Records from a collection:
=== Begin Enclosure ===
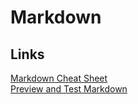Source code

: # Markdown
## Links
[Markdown Cheat Sheet](https://www.markdownguide.org/cheat-sheet/)  
[Preview and Test Markdown](https://markdownlivepreview.com/)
=== End Enclosure ===
§ The problem
Exact copies of the entries above are needed, with every picture removed.

§ Exercise answer
Source code

: # Markdown
## Links
[Markdown Cheat Sheet](https://www.markdownguide.org/cheat-sheet/)  
[Preview and Test Markdown](https://markdownlivepreview.com/)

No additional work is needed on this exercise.